The Absolutely True Diary of a Part-Time Indian, an award-winning 2007 young-adult novel by acclaimed Native American novelist Sherman Alexie, has gone the way of Slaughterhouse Five and Catcher in the Rye after parents complained of racy content at a middle school in Queens.
The book was initially placed on a required summer reading list at Public School/Middle School 114 in Rockaway Park, where incoming sixth-graders were asked to write a paper on it, reports the New York Daily News. But Kelly-Ann McMullan-Preiss, a parent who has described the book as being "like Fifty Shades of Grey for kids," thought otherwise. So she took to Facebook, sharing a page from the book that discusses masturbation—"Yep, that's right, I admit I masturbate," the protagonist brags—and writing, "I'm disgusted they picked this book." When fellow parents weighed in with their outrage, McMullan-Preiss resolved to call the school's principal, Stephen P. Grill. The school soon pulled it from the list:
Bowing to pressure from the outraged parents and after inquiries from the Daily News, the principal of Public School/Middle School 114 in Rockaway Park announced Wednesday that “The Absolutely True Diary of a Part-Time Indian” was no longer required reading.
According to the Daily News, McMullan-Preiss was planning to put together a petition before the school axed the book.
Alexie's book, at any rate, has been banned from classrooms before in its six years of print.
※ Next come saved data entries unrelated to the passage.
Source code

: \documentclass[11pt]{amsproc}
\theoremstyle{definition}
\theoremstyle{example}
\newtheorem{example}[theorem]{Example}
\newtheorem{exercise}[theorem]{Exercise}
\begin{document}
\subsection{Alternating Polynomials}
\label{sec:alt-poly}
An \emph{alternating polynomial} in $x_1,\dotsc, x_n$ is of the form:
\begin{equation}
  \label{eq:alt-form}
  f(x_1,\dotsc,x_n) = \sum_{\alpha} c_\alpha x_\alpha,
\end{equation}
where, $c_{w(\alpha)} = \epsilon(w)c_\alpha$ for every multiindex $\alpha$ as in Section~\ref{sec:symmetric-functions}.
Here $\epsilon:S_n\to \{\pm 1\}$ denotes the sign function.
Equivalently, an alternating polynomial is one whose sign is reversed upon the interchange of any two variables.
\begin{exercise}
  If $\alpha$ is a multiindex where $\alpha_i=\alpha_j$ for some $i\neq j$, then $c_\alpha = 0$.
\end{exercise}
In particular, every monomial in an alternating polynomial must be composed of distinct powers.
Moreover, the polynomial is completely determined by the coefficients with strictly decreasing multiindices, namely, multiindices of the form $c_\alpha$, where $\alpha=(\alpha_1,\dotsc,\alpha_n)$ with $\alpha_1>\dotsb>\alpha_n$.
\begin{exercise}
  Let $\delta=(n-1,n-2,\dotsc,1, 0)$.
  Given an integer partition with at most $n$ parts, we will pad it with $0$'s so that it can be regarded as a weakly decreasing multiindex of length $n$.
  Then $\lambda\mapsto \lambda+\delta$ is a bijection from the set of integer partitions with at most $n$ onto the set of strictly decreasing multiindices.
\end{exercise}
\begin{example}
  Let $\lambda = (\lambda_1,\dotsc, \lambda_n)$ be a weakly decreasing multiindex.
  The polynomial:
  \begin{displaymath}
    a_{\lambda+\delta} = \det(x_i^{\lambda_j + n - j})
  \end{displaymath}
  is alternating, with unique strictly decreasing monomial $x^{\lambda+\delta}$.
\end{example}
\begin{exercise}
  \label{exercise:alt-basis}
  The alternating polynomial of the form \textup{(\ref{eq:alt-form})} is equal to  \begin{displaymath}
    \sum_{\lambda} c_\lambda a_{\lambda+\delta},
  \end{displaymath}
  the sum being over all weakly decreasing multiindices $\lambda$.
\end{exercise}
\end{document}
But as so frequently happens when censorship and English class comes head-to-head, the story has sparked a debate about the literary merits of the novel—which has won the National Book Award for Young People's Literature and the Boston Globe-Horn Book Award—as compared with passages taken out of context.
"We taught excerpts to our summer school kids, and they loved it," Sarah Sullivan, a teacher in the Bronx, told The Atlantic Wire in an email. "It's a well-written book that addresses themes appropriate to urban minority students." Harold Augenbraum, Executive Director of the National Book Foundation, has previously defended the book:
After the book was pulled from an Oregon classroom in 2008, Alexie defended it in the central Oregon newspaper The Bulletin.
“Everything in the book is what every kid in that school is dealing with on a daily basis, whether it’s masturbation or racism or sexism or the complications of being human,” Alexie told the newspaper. “To pretend that kids aren’t dealing with this on an hour-by-hour basis is a form of denial.”
But Fox News referred to it as a "book on masturbation" in its headline, and the parents seem to agree. "It’s about . . . masturbation, which is not appropriate for my child to learn at 11," McMullan-Preiss told the Daily News, despite the fact that most boys begin touching themselves regularly at 7 and more than half have tried to masturbate by the time they begin puberty at about 11 1/2.
The school hung up quickly when reached for comment. But Devon Puglia, a spokesman for the New York City Department of Education, told The Atlantic Wire that the department "does not have a required reading list, and selected texts are school-based decisions."